[Records excerpted from a collection]
■ ■ ■ ■ ■ ■ ■

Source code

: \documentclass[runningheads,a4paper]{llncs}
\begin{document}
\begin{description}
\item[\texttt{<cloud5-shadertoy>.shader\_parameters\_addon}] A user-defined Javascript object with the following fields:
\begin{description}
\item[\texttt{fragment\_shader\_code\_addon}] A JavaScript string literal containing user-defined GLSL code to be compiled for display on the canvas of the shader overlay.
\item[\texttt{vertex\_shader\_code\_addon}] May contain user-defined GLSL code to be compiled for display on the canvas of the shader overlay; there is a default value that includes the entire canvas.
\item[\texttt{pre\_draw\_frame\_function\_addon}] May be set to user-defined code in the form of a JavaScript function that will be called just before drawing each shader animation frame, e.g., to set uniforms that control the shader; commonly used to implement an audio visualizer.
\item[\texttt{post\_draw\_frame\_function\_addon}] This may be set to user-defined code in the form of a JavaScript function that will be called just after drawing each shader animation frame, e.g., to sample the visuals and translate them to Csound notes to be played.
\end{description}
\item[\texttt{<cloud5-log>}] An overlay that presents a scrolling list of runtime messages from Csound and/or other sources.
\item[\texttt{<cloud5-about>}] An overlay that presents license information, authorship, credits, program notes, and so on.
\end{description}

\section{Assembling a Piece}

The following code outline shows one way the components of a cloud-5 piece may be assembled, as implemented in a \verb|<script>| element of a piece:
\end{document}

■ ■ ■ ■ ■ ■ ■

**WORK INSTRUCTIONS**:
Exactly what appears above must be set down again in full.

**EXERCISE OUTPUT**:
Source code

: \documentclass[runningheads,a4paper]{llncs}
\begin{document}
\begin{description}
\item[\texttt{<cloud5-shadertoy>.shader\_parameters\_addon}] A user-defined Javascript object with the following fields:
\begin{description}
\item[\texttt{fragment\_shader\_code\_addon}] A JavaScript string literal containing user-defined GLSL code to be compiled for display on the canvas of the shader overlay.
\item[\texttt{vertex\_shader\_code\_addon}] May contain user-defined GLSL code to be compiled for display on the canvas of the shader overlay; there is a default value that includes the entire canvas.
\item[\texttt{pre\_draw\_frame\_function\_addon}] May be set to user-defined code in the form of a JavaScript function that will be called just before drawing each shader animation frame, e.g., to set uniforms that control the shader; commonly used to implement an audio visualizer.
\item[\texttt{post\_draw\_frame\_function\_addon}] This may be set to user-defined code in the form of a JavaScript function that will be called just after drawing each shader animation frame, e.g., to sample the visuals and translate them to Csound notes to be played.
\end{description}
\item[\texttt{<cloud5-log>}] An overlay that presents a scrolling list of runtime messages from Csound and/or other sources.
\item[\texttt{<cloud5-about>}] An overlay that presents license information, authorship, credits, program notes, and so on.
\end{description}

\section{Assembling a Piece}

The following code outline shows one way the components of a cloud-5 piece may be assembled, as implemented in a \verb|<script>| element of a piece:
\end{document}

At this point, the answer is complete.